Heterogeneity of anionic sites at the electrokinetic surfaces of fixed ehrlich ascites tumor cells

Abstract

The net surface negativity of Ehrlich ascites tumor cells was reduced by treatment with neuraminidase and/or ribonuclease. After fixation in glutaraldehyde, the electrophoretic mobilities of the cells were measured, and their average surface charge densities calculated. Fixed cells were also reacted with net positively charged colloidal iron oxide particles, embedded, cut into sections of known approximate thickness, and examined by electron microscopy. Particle counts per unit area of cell surface, which are thought to indicate coulombic binding to cell surface anionic sites, bore no proportional relationship to the surface density of anionic sites calculated from the electrokinetic data.

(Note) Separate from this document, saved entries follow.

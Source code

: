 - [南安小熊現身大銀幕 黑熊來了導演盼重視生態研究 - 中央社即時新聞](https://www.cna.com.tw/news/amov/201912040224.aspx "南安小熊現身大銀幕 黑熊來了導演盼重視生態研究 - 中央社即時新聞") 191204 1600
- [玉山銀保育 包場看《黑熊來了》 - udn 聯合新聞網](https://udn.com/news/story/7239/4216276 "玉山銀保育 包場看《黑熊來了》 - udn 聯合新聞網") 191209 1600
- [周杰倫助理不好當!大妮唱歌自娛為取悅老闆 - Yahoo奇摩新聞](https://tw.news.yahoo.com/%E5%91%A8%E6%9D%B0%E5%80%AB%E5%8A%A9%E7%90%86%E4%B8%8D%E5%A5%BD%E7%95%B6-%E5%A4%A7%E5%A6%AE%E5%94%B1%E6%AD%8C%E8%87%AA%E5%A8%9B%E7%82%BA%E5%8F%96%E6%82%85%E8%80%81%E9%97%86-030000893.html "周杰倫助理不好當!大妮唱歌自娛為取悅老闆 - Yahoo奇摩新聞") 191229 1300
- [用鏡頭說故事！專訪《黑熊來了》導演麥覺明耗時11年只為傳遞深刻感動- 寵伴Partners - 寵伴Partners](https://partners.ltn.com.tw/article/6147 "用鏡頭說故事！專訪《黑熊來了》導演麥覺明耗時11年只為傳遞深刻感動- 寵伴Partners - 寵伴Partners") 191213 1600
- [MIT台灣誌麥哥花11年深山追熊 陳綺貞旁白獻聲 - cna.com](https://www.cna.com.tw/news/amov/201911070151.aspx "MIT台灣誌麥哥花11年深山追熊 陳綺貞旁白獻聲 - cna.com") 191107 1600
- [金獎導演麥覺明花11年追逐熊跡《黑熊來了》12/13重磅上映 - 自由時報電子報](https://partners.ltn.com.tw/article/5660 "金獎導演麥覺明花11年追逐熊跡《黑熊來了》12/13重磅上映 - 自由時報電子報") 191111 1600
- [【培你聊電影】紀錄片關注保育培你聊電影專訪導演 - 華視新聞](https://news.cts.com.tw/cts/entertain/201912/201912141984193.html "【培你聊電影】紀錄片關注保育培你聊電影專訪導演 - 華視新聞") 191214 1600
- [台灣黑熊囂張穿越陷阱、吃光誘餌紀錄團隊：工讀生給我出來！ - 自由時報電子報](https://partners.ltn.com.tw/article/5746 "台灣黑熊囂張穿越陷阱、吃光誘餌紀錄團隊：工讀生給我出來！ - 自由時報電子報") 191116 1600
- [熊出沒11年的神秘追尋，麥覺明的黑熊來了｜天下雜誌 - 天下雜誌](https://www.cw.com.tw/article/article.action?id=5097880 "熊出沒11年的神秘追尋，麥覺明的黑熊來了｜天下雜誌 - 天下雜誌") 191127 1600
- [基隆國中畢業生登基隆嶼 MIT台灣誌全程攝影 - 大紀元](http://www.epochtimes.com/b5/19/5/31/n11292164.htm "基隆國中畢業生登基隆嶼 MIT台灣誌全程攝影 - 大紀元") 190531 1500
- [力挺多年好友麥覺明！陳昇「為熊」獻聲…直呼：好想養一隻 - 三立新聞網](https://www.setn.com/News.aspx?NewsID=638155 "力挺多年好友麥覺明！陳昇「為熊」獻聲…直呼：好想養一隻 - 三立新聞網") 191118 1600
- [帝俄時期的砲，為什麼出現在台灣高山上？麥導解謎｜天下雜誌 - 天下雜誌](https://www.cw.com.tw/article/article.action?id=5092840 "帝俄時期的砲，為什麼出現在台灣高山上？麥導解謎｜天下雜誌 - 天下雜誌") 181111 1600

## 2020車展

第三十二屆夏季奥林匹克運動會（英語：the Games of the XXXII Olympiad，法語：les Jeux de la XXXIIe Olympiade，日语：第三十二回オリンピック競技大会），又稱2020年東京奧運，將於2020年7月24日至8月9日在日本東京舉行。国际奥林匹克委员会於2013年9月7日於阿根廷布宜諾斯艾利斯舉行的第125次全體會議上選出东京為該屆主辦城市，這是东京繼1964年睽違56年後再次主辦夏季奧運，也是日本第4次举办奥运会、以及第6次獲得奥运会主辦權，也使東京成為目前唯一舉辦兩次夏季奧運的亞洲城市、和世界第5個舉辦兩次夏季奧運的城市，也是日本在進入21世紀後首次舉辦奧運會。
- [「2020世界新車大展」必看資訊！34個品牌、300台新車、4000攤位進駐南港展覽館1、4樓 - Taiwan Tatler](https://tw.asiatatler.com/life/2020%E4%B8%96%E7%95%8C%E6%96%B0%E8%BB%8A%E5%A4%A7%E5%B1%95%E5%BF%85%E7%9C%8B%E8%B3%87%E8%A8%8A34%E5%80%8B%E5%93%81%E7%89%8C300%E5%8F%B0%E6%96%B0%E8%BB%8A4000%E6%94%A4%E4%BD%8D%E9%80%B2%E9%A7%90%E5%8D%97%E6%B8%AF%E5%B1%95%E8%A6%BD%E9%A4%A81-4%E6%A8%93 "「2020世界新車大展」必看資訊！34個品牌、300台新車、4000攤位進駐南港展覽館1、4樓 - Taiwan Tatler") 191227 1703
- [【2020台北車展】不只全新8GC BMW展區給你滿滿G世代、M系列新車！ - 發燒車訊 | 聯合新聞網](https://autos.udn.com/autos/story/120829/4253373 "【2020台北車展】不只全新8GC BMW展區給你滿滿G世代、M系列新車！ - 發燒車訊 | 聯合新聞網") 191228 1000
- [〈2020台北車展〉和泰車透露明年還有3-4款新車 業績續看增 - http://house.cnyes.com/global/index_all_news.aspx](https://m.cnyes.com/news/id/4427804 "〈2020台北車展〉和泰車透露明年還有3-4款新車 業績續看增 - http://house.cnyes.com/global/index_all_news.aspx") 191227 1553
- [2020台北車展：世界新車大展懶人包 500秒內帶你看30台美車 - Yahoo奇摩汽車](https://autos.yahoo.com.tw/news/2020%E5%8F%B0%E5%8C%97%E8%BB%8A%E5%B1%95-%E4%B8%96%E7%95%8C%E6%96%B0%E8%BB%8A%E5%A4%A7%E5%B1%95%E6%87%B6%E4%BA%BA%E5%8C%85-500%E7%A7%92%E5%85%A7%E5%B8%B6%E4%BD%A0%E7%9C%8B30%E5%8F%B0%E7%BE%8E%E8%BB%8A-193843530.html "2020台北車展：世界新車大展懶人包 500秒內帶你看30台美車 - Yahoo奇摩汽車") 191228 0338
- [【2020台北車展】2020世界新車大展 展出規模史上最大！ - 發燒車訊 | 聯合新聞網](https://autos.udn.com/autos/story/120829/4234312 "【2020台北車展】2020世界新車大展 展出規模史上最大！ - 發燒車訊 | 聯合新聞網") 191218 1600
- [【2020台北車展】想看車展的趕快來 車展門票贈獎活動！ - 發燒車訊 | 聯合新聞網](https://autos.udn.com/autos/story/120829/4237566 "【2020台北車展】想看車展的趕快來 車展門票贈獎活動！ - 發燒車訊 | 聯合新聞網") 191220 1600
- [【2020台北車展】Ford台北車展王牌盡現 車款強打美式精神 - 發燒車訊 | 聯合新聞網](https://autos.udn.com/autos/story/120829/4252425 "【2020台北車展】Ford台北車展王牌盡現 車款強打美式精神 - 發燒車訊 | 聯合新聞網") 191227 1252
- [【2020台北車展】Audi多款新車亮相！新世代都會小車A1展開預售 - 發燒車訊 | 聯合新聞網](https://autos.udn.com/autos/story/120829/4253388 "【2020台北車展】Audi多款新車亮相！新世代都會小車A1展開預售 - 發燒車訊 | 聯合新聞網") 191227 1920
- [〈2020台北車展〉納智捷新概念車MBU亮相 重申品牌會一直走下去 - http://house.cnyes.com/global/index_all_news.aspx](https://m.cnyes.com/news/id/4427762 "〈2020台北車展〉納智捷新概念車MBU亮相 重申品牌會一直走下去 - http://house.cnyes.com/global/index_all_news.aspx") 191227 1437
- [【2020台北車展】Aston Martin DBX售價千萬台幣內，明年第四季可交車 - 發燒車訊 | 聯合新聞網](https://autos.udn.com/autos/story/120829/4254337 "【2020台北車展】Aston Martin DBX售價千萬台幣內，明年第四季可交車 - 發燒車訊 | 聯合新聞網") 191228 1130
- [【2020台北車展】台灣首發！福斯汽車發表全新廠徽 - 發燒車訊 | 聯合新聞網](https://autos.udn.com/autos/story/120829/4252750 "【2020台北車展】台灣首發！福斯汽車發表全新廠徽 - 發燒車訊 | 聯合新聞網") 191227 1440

The two sets of data were best “explained” by postulating that the enzyme-sensitive cell surface anionic sites are arranged in higher-than-average density clusters. On average, 30 RNase-susceptible surface anionic sites were covered by one iron particle (c. 8000 Å 2), compared with 20 neuraminidase-susceptible sites. It was also postulated that the anionic sites not susceptible to these two enzymes, were spread more homogeneously over the cellular electrokinetic surface. This model provides a reasonable explanation for the lack of correlation between observed cell social behaviour, and their electrophoretic mobilities, in terms of the heterogeneous distribution of surface ionogenic groups.